> **EXERCISE DETAILS**
Go through the entries below and return every line that contains "фреймворк".

[Source records]
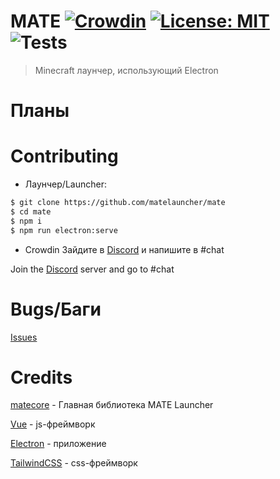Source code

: # MATE [![Crowdin](https://badges.crowdin.net/mate-launcher/localized.svg)](https://crowdin.com/project/mate-launcher) [![License: MIT](https://img.shields.io/badge/License-MIT-yellow.svg)](https://opensource.org/licenses/MIT) ![Tests](https://github.com/MATElauncher/MATE/workflows/Tests/badge.svg)
> Minecraft лаунчер, использующий Electron

# Планы

# Contributing
* Лаунчер/Launcher:
```bash
$ git clone https://github.com/matelauncher/mate
$ cd mate
$ npm i
$ npm run electron:serve
```

* Crowdin
Зайдите в [Discord](https://discord.gg/ntS5f2J) и напишите в #chat

Join the [Discord](https://discord.gg/ntS5f2J) server and go to #chat

# Bugs/Баги
[Issues](https://github.com/MATElauncher/MATE/issues)

# Credits
[matecore](https://github.com/matelauncher/matecore) - Главная библиотека MATE Launcher

[Vue](https://vuejs.org) - js-фреймворк

[Electron](https://www.electronjs.org) - приложение

[TailwindCSS](https://tailwindcss.com) - css-фреймворк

> **REPLY**
[Vue](https://vuejs.org) - js-фреймворк
[TailwindCSS](https://tailwindcss.com) - css-фреймворк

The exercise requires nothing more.